To Do Lists - Make a to do list before each study session. Breaking tasks down into small, managable tasks will make it less overwhelming. Cross them off with a texta as you go.
Past Exam Papers - Ask your teacher for past exam papers. They can be a useful insight into what your exam will be like and can also provide a guide for what you know and the areas in which you need help. If possible, practice some under exam conditions and get your teacher to mark them.
Study Groups - Forming a studying group can be a helpful way to revise your notes and work through past exam questions (it can also help you feel supported, keep you motivated and focused). If you have questions about your work, a study group may be a good place to have them answered. Ask your teacher if they know of anyone else interested in studying with other people.
Switch the Phone or Email Off! - If you find that you are being distracted by the phone or emails, it might help to put the answering machine on or get others in the house to take messages for a while. You can always ring people back later.
Wallpaper - Write down key concepts you have to learn on small sheets of paper followed by examples of how they are used. Post these sheets around your house, e.g. your bed, on the toilet door, in front of the CD collection. It helps with remembering things like equations, quotes and foreign languages.

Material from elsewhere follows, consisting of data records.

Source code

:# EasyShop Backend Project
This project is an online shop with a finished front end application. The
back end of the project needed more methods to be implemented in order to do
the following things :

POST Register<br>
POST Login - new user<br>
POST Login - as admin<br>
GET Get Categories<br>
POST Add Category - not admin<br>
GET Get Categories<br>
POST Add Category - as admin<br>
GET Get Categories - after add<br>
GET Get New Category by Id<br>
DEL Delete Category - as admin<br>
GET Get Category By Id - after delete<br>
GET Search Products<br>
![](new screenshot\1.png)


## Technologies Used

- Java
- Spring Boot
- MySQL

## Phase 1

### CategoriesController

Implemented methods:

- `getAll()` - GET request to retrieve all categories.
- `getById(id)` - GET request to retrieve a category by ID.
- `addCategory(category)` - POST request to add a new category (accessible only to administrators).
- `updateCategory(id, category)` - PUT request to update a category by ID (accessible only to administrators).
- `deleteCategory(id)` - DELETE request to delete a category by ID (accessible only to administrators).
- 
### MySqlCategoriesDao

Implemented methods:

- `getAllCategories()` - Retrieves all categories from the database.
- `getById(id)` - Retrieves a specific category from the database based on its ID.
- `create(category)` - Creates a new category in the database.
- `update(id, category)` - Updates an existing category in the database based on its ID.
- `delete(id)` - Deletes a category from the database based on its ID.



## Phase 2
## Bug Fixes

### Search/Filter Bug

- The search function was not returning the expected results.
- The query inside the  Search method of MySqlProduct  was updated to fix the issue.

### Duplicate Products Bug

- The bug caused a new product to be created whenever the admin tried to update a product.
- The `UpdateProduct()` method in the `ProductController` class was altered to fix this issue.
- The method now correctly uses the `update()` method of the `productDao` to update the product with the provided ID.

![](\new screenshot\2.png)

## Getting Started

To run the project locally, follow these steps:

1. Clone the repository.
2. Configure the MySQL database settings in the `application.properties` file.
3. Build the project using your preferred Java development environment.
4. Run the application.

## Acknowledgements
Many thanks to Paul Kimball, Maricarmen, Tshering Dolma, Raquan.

Ask Lots of Questions of your Teachers or Tutor! Your teacher or tutor can help if you are having trouble developing a study routine or need help with understanding subjects or a particular topic. Asking for help doesn't mean you're a failure or stupid - it's smart to tap into their experience and knowledge to help you perform better. Keep going back to them if you're still unsure or you have more questions. It's their job to be available for you.
Know your Preferred Learning Style - Some people work better using text based memory tools, like acronyms (e.g. ROYGBIV - colours of the rainbow; acrostics e.g. Every Good Boy Deserves Fruit). Other people find more visual tools more useful, e.g. mind maps or tree diagrams.
Take Regular Breaks - Getting up, moving around and away from your desk at least every 50 minutes for 10 minutes makes you concentrate and learn better.
Revise and Learn (Not Just Re-Read) - Sometimes reading through notes doesn't result in learning or understanding. Include the following in revising each topic:
Vocabulary, technical terms definitions
Summaries of points
Formulae, rules, diagrams, charts
Ability to understand relationships
Time Management Avoid Procrastination - Procrastination is when you do everything else but the task you need to do. It is normal to procrastinate a little. However too much procrastination can just add to your stress and can result in you not giving yourself enough time to prepare. Managing your time and setting realistic goals for each study session can be helpful ways to avoid procrastinating and make tasks seem less overwhelming.
Make a Study Timetable – Write down all the things you need to do each day of the week, and how long you need for each, including time for enough sleep, relaxation, and exercise. Find out the date of each exam and work out a study timetable leading up to them. Include tests that will help you identify gaps in your knowledge. This can give you some direction and help you focus on what to study each week or day.
Use your Frees - Studying in the school library during your frees gives you access to lots of information available on the reference shelves. Some material, such as sample solutions, often can’t be taken out of the library or can be too long to photocopy.